__WORK INSTRUCTION__
Go through the records below from the first line and print each one exactly, stopping after the line that contains "(or reverse) order.". Do not print pictures or anything past that line.
[[ EXTRACTED ENTRIES open ]]
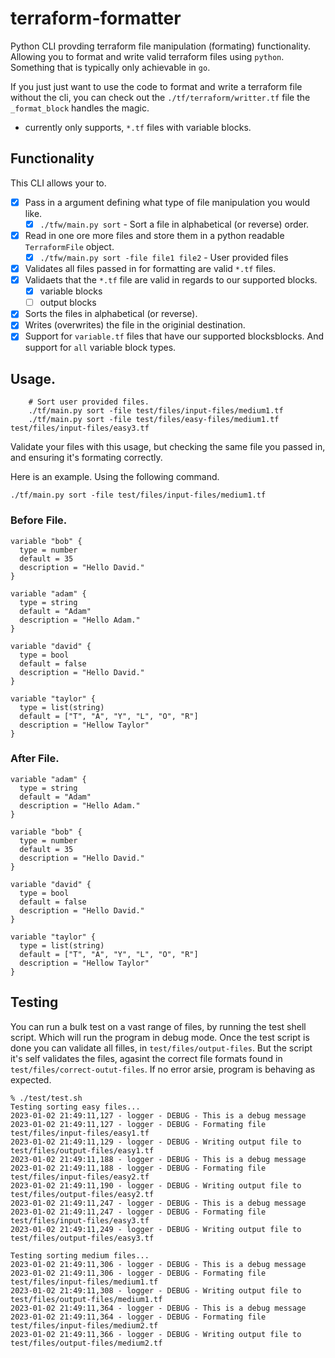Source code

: # terraform-formatter
Python CLI provding terraform file manipulation (formating) functionality. Allowing you to format and write valid terraform files using `python`. Something that is typically only achievable in `go`. 

If you just just want to use the code to format and write a terraform file without the cli, you can check out the `./tf/terraform/writter.tf` file the `_format_block` handles the magic. 

* currently only supports, `*.tf` files with variable blocks.

## Functionality
This CLI allows your to.
- [x] Pass in a argument defining what type of file manipulation you would like. 
    - [x] `./tfw/main.py sort` - Sort a file in alphabetical (or reverse) order.
- [x] Read in one ore more files and store them in a python readable `TerraformFile` object.
    - [x] `./tfw/main.py sort -file file1 file2` - User provided files
- [x] Validates all files passed in for formatting are valid `*.tf` files.
- [x] Validaets that the `*.tf` file are valid in regards to our supported blocks. 
    - [x] variable blocks
    - [ ] output blocks
- [x] Sorts the files in alphabetical (or reverse).
- [x] Writes (overwrites) the file in the originial destination.
- [x] Support for `variable.tf` files that have our supported blocksblocks. And support for `all` variable block types. 

## Usage.

```
    # Sort user provided files.
    ./tf/main.py sort -file test/files/input-files/medium1.tf
    ./tf/main.py sort -file test/files/easy-files/medium1.tf test/files/input-files/easy3.tf
```

Validate your files with this usage, but checking the same file you passed in, and ensuring it's formating correctly.

Here is an example. Using the following command.
```
./tf/main.py sort -file test/files/input-files/medium1.tf
```
### Before File.
```hcl
variable "bob" {
  type = number
  default = 35
  description = "Hello David."
}

variable "adam" {
  type = string
  default = "Adam"
  description = "Hello Adam."
}

variable "david" {
  type = bool
  default = false
  description = "Hello David."
}

variable "taylor" {
  type = list(string)
  default = ["T", "A", "Y", "L", "O", "R"]
  description = "Hellow Taylor"
}
```

### After File.
```hcl
variable "adam" {
  type = string
  default = "Adam"
  description = "Hello Adam."
}

variable "bob" {
  type = number
  default = 35
  description = "Hello David."
}

variable "david" {
  type = bool
  default = false
  description = "Hello David."
}

variable "taylor" {
  type = list(string)
  default = ["T", "A", "Y", "L", "O", "R"]
  description = "Hellow Taylor"
}
```

## Testing
You can run a bulk test on a vast range of files, by running the test shell script. Which will run the program in debug mode. Once the test script is done you can validate all filles, in ```test/files/output-files```. But the script it's self validates the files, agasint the correct file formats found in ```test/files/correct-outut-files```. If no error arsie, program is behaving as expected.

```
% ./test/test.sh
Testing sorting easy files...
2023-01-02 21:49:11,127 - logger - DEBUG - This is a debug message
2023-01-02 21:49:11,127 - logger - DEBUG - Formating file test/files/input-files/easy1.tf
2023-01-02 21:49:11,129 - logger - DEBUG - Writing output file to test/files/output-files/easy1.tf
2023-01-02 21:49:11,188 - logger - DEBUG - This is a debug message
2023-01-02 21:49:11,188 - logger - DEBUG - Formating file test/files/input-files/easy2.tf
2023-01-02 21:49:11,190 - logger - DEBUG - Writing output file to test/files/output-files/easy2.tf
2023-01-02 21:49:11,247 - logger - DEBUG - This is a debug message
2023-01-02 21:49:11,247 - logger - DEBUG - Formating file test/files/input-files/easy3.tf
2023-01-02 21:49:11,249 - logger - DEBUG - Writing output file to test/files/output-files/easy3.tf

Testing sorting medium files...
2023-01-02 21:49:11,306 - logger - DEBUG - This is a debug message
2023-01-02 21:49:11,306 - logger - DEBUG - Formating file test/files/input-files/medium1.tf
2023-01-02 21:49:11,308 - logger - DEBUG - Writing output file to test/files/output-files/medium1.tf
2023-01-02 21:49:11,364 - logger - DEBUG - This is a debug message
2023-01-02 21:49:11,364 - logger - DEBUG - Formating file test/files/input-files/medium2.tf
2023-01-02 21:49:11,366 - logger - DEBUG - Writing output file to test/files/output-files/medium2.tf
```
[[ EXTRACTED ENTRIES closed ]]
__RESPONSE BELOW__
Source code

: # terraform-formatter
Python CLI provding terraform file manipulation (formating) functionality. Allowing you to format and write valid terraform files using `python`. Something that is typically only achievable in `go`. 

If you just just want to use the code to format and write a terraform file without the cli, you can check out the `./tf/terraform/writter.tf` file the `_format_block` handles the magic. 

* currently only supports, `*.tf` files with variable blocks.

## Functionality
This CLI allows your to.
- [x] Pass in a argument defining what type of file manipulation you would like. 
    - [x] `./tfw/main.py sort` - Sort a file in alphabetical (or reverse) order.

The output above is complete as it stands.